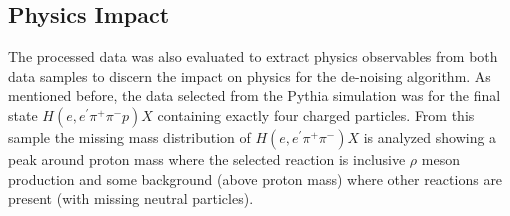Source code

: \subsection{Physics Impact}

The processed data was also evaluated to extract physics observables from both data samples to discern the impact on physics for the de-noising algorithm. As mentioned before, the data selected from the Pythia simulation was for the final state $H(e,e^\prime\pi^+\pi^-p)X$ containing exactly four charged particles. From this sample the missing mass distribution of $H(e,e^\prime\pi^+\pi^-)X$ is analyzed showing a peak around proton mass where the selected reaction is inclusive $\rho$ meson production and some background (above proton mass) where other reactions  are present (with missing neutral particles).


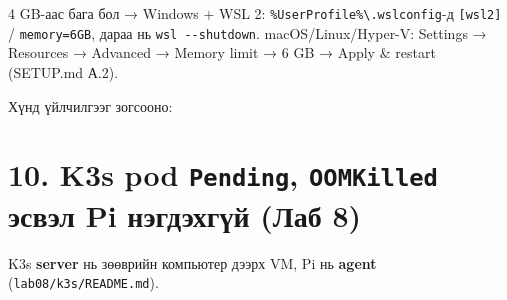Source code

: \begin{Shaded}
\begin{Highlighting}[]
 \KeywordTok{|}  
\end{Highlighting}
\end{Shaded}

4 GB-аас бага бол → Windows + WSL 2: \texttt{\%UserProfile\%\textbackslash{}\allowbreak{}.\allowbreak{}wslconfig}-д \texttt{{[}wsl2{]}} / \texttt{memory=6GB}, дараа нь \texttt{wsl\ -\/\allowbreak{}-shutdown}. macOS/Linux/Hyper-V: Settings → Resources → Advanced → Memory limit → 6 GB → Apply \& restart (SETUP.md А.2).

Хүнд үйлчилгээг зогсооно:

\begin{Shaded}
\begin{Highlighting}[]
\end{Highlighting}
\end{Shaded}

\hypertarget{k3s-pod-pending-oomkilled-ux44dux441ux432ux44dux43b-pi-ux43dux44dux433ux434ux44dux445ux433ux4afux439-ux43bux430ux431-8}{%
\section{\texorpdfstring{10. K3s pod \texttt{Pending}, \texttt{OOMKilled} эсвэл Pi нэгдэхгүй (Лаб 8)}{10. K3s pod Pending, OOMKilled эсвэл Pi нэгдэхгүй (Лаб 8)}}\label{k3s-pod-pending-oomkilled-ux44dux441ux432ux44dux43b-pi-ux43dux44dux433ux434ux44dux445ux433ux4afux439-ux43bux430ux431-8}}

K3s \textbf{server} нь зөөврийн компьютер дээрх VM, Pi нь \textbf{agent} (\texttt{lab08/\allowbreak{}k3s/\allowbreak{}README.\allowbreak{}md}).

\begin{Shaded}
\begin{Highlighting}[]
\OperatorTok{\textless{}}\OperatorTok{\textgreater{}} \KeywordTok{|} 
\end{Highlighting}
\end{Shaded}

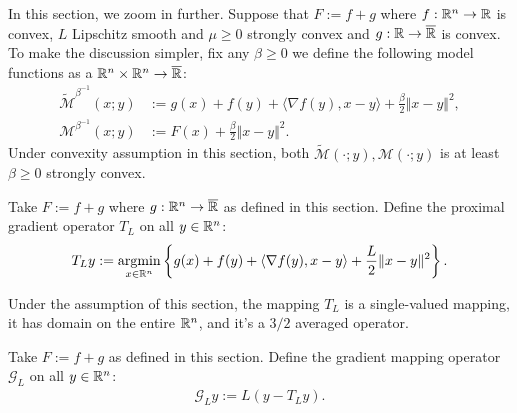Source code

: \documentclass[12pt]{article}
\begin{document}
            In this section, we zoom in further. 
            Suppose that $F:= f + g$ where $f:\mathbb R^n \rightarrow \mathbb R$ is convex, $L$ Lipschitz smooth and $\mu \ge 0$ strongly convex and $g: \mathbb R\rightarrow \overline {\mathbb R}$ is convex. 
            To make the discussion simpler, fix any $\beta \ge 0$ we define the following model functions as a $\mathbb R^n \times \mathbb R^n \rightarrow \overline {\mathbb R}$: 
            \begin{align*}
                \widetilde{\mathcal M}^{\beta^{-1}}
                (x; y)
                &:= 
                g(x) + f(y) + \langle \nabla f(y), x - y\rangle
                + \frac{\beta}{2}\Vert x - y\Vert^2,
                \\
                \mathcal M^{\beta^{-1}}(x; y) 
                &:= F(x) + \frac{\beta}{2}\Vert x - y\Vert^2.
            \end{align*}
            Under convexity assumption in this section, both $\widetilde {\mathcal M} (\cdot; y),  {\mathcal M}(\cdot;y )$ is at least $\beta \ge 0$ strongly convex. 
            \begin{definition}
                Take $F := f + g$ where $g: \mathbb R^n \rightarrow \overline {\mathbb R}$ as defined in this section. 
                Define the proximal gradient operator $T_L$ on all $y \in \mathbb R^n$: 
                \begin{align*}
                    T_L y := \mathop{\rm argmin}\limits_{x \in \mathbb R^n} \left\lbrace
                        g(x) + f(y) + \langle \nabla f(y), x - y\rangle 
                        + \frac{L}{2}\Vert x- y \Vert^2
                    \right\rbrace. 
                \end{align*}
            \end{definition}
            \begin{remark}
                Under the assumption of this section, the mapping $T_L$ is a single-valued mapping, it has domain on the entire $\mathbb R^n$, and it's a $3/2$ averaged operator. 
            \end{remark}
            \begin{definition}
                Take $F := f + g$ as defined in this section. 
                Define the gradient mapping operator $\mathcal G_L$ on all $y \in \mathbb R^n$: 
                \begin{align*}
                    \mathcal G_L y:= L(y - T_L y). 
                \end{align*}
            \end{definition}
\end{document}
● ● ● ● ● ● ●
▶ _Activity_:
Would you copy out the data exactly, leaving every picture out?

▶ _Solution_:
Source code

: \subsection{Physics Impact}

The processed data was also evaluated to extract physics observables from both data samples to discern the impact on physics for the de-noising algorithm. As mentioned before, the data selected from the Pythia simulation was for the final state $H(e,e^\prime\pi^+\pi^-p)X$ containing exactly four charged particles. From this sample the missing mass distribution of $H(e,e^\prime\pi^+\pi^-)X$ is analyzed showing a peak around proton mass where the selected reaction is inclusive $\rho$ meson production and some background (above proton mass) where other reactions  are present (with missing neutral particles).


Source code

: \begin{Shaded}
\begin{Highlighting}[]
 \KeywordTok{|}  
\end{Highlighting}
\end{Shaded}

4 GB-аас бага бол → Windows + WSL 2: \texttt{\%UserProfile\%\textbackslash{}\allowbreak{}.\allowbreak{}wslconfig}-д \texttt{{[}wsl2{]}} / \texttt{memory=6GB}, дараа нь \texttt{wsl\ -\/\allowbreak{}-shutdown}. macOS/Linux/Hyper-V: Settings → Resources → Advanced → Memory limit → 6 GB → Apply \& restart (SETUP.md А.2).

Хүнд үйлчилгээг зогсооно:

\begin{Shaded}
\begin{Highlighting}[]
\end{Highlighting}
\end{Shaded}

\hypertarget{k3s-pod-pending-oomkilled-ux44dux441ux432ux44dux43b-pi-ux43dux44dux433ux434ux44dux445ux433ux4afux439-ux43bux430ux431-8}{%
\section{\texorpdfstring{10. K3s pod \texttt{Pending}, \texttt{OOMKilled} эсвэл Pi нэгдэхгүй (Лаб 8)}{10. K3s pod Pending, OOMKilled эсвэл Pi нэгдэхгүй (Лаб 8)}}\label{k3s-pod-pending-oomkilled-ux44dux441ux432ux44dux43b-pi-ux43dux44dux433ux434ux44dux445ux433ux4afux439-ux43bux430ux431-8}}

K3s \textbf{server} нь зөөврийн компьютер дээрх VM, Pi нь \textbf{agent} (\texttt{lab08/\allowbreak{}k3s/\allowbreak{}README.\allowbreak{}md}).

\begin{Shaded}
\begin{Highlighting}[]
\OperatorTok{\textless{}}\OperatorTok{\textgreater{}} \KeywordTok{|} 
\end{Highlighting}
\end{Shaded}

Source code

: \documentclass[12pt]{article}
\begin{document}
            In this section, we zoom in further. 
            Suppose that $F:= f + g$ where $f:\mathbb R^n \rightarrow \mathbb R$ is convex, $L$ Lipschitz smooth and $\mu \ge 0$ strongly convex and $g: \mathbb R\rightarrow \overline {\mathbb R}$ is convex. 
            To make the discussion simpler, fix any $\beta \ge 0$ we define the following model functions as a $\mathbb R^n \times \mathbb R^n \rightarrow \overline {\mathbb R}$: 
            \begin{align*}
                \widetilde{\mathcal M}^{\beta^{-1}}
                (x; y)
                &:= 
                g(x) + f(y) + \langle \nabla f(y), x - y\rangle
                + \frac{\beta}{2}\Vert x - y\Vert^2,
                \\
                \mathcal M^{\beta^{-1}}(x; y) 
                &:= F(x) + \frac{\beta}{2}\Vert x - y\Vert^2.
            \end{align*}
            Under convexity assumption in this section, both $\widetilde {\mathcal M} (\cdot; y),  {\mathcal M}(\cdot;y )$ is at least $\beta \ge 0$ strongly convex. 
            \begin{definition}
                Take $F := f + g$ where $g: \mathbb R^n \rightarrow \overline {\mathbb R}$ as defined in this section. 
                Define the proximal gradient operator $T_L$ on all $y \in \mathbb R^n$: 
                \begin{align*}
                    T_L y := \mathop{\rm argmin}\limits_{x \in \mathbb R^n} \left\lbrace
                        g(x) + f(y) + \langle \nabla f(y), x - y\rangle 
                        + \frac{L}{2}\Vert x- y \Vert^2
                    \right\rbrace. 
                \end{align*}
            \end{definition}
            \begin{remark}
                Under the assumption of this section, the mapping $T_L$ is a single-valued mapping, it has domain on the entire $\mathbb R^n$, and it's a $3/2$ averaged operator. 
            \end{remark}
            \begin{definition}
                Take $F := f + g$ as defined in this section. 
                Define the gradient mapping operator $\mathcal G_L$ on all $y \in \mathbb R^n$: 
                \begin{align*}
                    \mathcal G_L y:= L(y - T_L y). 
                \end{align*}
            \end{definition}
\end{document}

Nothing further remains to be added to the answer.